→ **What is needed**
Match the word "property". Return each line of the data below where it appears.

───── Exercise input ─────

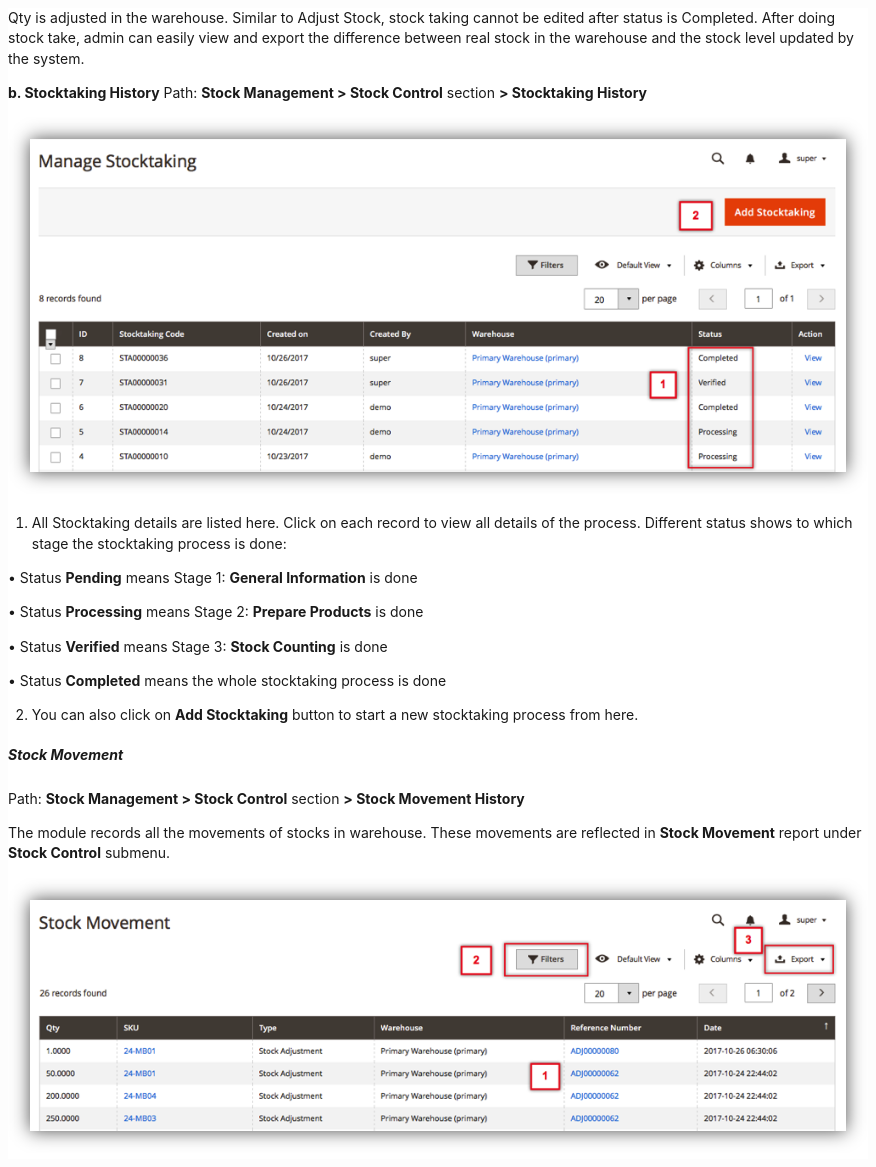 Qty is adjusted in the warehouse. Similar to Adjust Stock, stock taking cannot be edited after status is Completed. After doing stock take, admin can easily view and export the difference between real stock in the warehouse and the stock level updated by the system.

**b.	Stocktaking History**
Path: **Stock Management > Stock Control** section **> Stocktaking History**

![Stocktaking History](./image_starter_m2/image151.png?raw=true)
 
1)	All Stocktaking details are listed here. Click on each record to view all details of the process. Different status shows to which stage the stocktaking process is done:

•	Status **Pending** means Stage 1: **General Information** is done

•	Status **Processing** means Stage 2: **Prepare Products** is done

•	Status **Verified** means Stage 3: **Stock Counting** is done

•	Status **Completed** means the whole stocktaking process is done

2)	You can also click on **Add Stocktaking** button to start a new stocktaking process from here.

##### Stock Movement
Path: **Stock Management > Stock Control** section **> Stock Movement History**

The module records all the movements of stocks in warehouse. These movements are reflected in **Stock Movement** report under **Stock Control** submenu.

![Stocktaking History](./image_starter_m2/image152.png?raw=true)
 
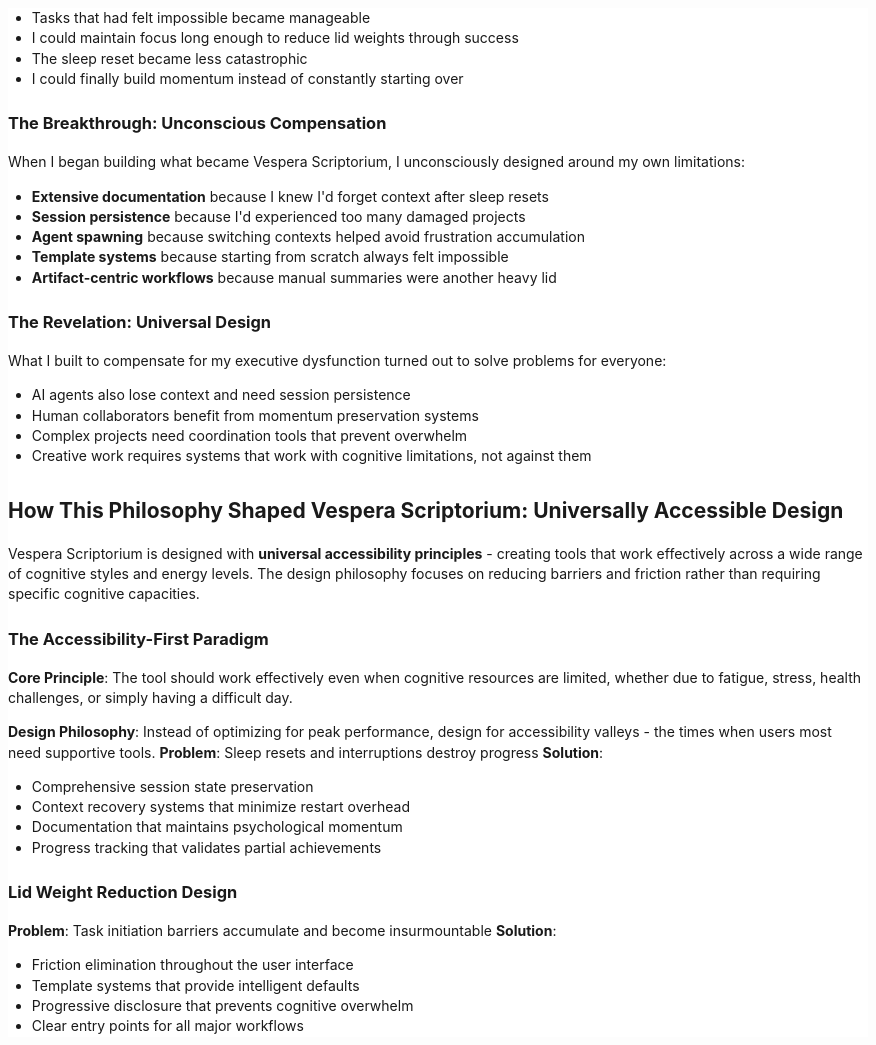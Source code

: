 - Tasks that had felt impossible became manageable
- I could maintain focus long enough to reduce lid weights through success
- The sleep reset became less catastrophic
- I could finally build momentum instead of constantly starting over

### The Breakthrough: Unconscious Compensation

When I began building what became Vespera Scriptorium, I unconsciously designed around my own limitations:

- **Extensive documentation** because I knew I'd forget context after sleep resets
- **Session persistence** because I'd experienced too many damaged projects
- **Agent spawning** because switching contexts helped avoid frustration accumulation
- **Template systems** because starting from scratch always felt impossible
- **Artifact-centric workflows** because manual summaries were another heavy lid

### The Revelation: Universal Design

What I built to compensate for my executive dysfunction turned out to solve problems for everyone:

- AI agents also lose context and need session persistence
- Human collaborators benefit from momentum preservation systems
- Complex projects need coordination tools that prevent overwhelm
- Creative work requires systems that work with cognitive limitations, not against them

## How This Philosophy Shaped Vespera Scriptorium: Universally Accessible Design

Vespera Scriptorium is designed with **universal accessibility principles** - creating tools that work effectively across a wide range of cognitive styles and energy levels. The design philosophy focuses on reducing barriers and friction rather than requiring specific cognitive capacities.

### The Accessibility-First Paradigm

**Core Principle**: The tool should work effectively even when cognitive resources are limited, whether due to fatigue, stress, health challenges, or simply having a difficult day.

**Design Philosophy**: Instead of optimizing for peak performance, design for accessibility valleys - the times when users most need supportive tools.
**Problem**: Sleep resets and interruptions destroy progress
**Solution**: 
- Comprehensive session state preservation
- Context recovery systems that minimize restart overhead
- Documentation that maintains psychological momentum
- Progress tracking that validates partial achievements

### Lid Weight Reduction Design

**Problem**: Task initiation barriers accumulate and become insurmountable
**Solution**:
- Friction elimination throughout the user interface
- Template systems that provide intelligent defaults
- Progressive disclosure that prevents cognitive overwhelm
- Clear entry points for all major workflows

─────
───── Exercise input ─────

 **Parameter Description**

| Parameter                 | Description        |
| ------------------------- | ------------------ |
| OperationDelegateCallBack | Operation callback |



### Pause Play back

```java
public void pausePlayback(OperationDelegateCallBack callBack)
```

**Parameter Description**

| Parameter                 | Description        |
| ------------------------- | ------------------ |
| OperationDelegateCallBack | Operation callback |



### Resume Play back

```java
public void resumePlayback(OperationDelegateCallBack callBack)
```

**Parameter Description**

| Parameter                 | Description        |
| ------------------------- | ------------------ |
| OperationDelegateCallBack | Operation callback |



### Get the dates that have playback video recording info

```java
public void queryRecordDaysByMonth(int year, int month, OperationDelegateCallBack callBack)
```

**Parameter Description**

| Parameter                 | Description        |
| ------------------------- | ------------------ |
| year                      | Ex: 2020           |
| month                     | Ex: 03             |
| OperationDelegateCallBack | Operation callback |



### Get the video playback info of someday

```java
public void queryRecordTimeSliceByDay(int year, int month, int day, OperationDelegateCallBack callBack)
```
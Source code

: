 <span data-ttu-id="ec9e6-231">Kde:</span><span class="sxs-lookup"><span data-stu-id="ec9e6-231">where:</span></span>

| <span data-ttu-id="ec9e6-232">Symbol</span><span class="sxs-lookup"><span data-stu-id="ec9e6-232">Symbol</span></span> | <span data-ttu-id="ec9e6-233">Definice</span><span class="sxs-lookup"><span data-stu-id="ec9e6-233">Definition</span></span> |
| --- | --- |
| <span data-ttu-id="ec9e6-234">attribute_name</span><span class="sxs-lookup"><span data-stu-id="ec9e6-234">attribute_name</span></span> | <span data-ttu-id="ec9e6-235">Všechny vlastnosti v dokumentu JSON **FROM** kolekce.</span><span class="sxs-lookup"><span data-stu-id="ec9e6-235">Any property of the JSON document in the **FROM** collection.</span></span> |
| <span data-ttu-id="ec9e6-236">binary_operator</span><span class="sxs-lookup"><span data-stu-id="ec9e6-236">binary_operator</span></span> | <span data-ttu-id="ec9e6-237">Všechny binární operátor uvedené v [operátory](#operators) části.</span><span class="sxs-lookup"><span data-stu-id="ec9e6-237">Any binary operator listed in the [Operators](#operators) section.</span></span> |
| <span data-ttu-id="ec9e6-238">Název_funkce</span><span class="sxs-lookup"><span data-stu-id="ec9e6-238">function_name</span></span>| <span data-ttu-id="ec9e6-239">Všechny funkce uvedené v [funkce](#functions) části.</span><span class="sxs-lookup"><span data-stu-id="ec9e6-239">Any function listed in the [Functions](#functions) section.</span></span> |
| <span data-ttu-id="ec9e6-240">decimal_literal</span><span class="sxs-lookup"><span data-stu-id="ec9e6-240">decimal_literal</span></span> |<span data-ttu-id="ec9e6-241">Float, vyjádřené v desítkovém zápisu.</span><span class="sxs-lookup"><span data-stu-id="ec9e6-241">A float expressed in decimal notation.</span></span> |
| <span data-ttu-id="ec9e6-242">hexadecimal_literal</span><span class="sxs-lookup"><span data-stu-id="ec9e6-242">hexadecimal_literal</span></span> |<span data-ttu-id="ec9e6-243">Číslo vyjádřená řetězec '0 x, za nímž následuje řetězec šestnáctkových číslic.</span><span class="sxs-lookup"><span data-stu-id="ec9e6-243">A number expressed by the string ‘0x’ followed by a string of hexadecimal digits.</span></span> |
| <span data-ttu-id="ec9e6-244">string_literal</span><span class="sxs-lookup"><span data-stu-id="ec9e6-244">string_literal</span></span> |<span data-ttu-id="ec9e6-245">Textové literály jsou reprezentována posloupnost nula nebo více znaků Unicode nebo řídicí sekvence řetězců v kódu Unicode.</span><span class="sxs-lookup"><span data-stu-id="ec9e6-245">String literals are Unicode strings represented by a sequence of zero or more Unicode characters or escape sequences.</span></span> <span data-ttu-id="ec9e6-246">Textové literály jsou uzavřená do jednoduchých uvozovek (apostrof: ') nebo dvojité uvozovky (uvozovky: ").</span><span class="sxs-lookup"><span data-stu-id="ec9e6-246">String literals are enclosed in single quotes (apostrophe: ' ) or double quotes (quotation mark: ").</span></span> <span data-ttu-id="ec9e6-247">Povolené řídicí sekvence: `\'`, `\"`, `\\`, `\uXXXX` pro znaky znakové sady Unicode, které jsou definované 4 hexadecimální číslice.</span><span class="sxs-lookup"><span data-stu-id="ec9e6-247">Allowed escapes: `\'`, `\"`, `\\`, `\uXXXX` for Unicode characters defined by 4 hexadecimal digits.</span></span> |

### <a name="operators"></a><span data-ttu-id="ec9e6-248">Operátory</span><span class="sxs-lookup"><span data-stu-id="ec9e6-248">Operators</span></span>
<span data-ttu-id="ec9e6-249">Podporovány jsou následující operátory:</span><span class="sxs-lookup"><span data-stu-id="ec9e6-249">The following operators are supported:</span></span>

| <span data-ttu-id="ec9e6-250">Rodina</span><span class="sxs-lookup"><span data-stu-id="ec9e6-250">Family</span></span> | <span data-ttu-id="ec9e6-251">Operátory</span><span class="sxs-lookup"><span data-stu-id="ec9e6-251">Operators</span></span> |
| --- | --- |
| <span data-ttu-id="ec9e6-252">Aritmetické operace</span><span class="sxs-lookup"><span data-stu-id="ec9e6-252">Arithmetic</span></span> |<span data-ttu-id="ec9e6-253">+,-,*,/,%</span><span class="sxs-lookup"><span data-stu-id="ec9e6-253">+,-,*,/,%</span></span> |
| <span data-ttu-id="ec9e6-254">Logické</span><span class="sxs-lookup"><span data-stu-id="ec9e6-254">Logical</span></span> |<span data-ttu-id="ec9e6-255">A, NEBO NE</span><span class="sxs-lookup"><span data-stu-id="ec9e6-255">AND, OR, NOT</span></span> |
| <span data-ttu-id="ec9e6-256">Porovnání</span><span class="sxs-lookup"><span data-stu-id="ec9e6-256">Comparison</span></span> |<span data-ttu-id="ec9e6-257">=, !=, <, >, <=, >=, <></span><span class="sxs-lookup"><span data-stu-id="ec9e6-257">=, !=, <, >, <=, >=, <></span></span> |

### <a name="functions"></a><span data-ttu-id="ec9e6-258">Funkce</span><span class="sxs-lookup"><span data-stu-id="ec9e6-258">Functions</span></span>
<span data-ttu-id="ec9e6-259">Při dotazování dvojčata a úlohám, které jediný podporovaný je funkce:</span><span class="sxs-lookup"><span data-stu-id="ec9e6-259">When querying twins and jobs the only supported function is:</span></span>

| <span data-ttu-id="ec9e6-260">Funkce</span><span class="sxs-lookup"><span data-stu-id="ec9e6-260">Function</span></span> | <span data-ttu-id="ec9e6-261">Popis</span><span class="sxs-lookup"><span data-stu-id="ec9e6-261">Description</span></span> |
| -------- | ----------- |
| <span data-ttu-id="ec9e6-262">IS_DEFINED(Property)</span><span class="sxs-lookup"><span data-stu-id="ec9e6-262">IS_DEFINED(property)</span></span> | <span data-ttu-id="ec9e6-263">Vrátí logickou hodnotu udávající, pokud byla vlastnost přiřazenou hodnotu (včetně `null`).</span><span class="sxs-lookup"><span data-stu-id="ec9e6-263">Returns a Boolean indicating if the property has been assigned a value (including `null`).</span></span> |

─────

→ **Problem solution**
| <span data-ttu-id="ec9e6-234">attribute_name</span><span class="sxs-lookup"><span data-stu-id="ec9e6-234">attribute_name</span></span> | <span data-ttu-id="ec9e6-235">Všechny vlastnosti v dokumentu JSON **FROM** kolekce.</span><span class="sxs-lookup"><span data-stu-id="ec9e6-235">Any property of the JSON document in the **FROM** collection.</span></span> |
| <span data-ttu-id="ec9e6-262">IS_DEFINED(Property)</span><span class="sxs-lookup"><span data-stu-id="ec9e6-262">IS_DEFINED(property)</span></span> | <span data-ttu-id="ec9e6-263">Vrátí logickou hodnotu udávající, pokud byla vlastnost přiřazenou hodnotu (včetně `null`).</span><span class="sxs-lookup"><span data-stu-id="ec9e6-263">Returns a Boolean indicating if the property has been assigned a value (including `null`).</span></span> |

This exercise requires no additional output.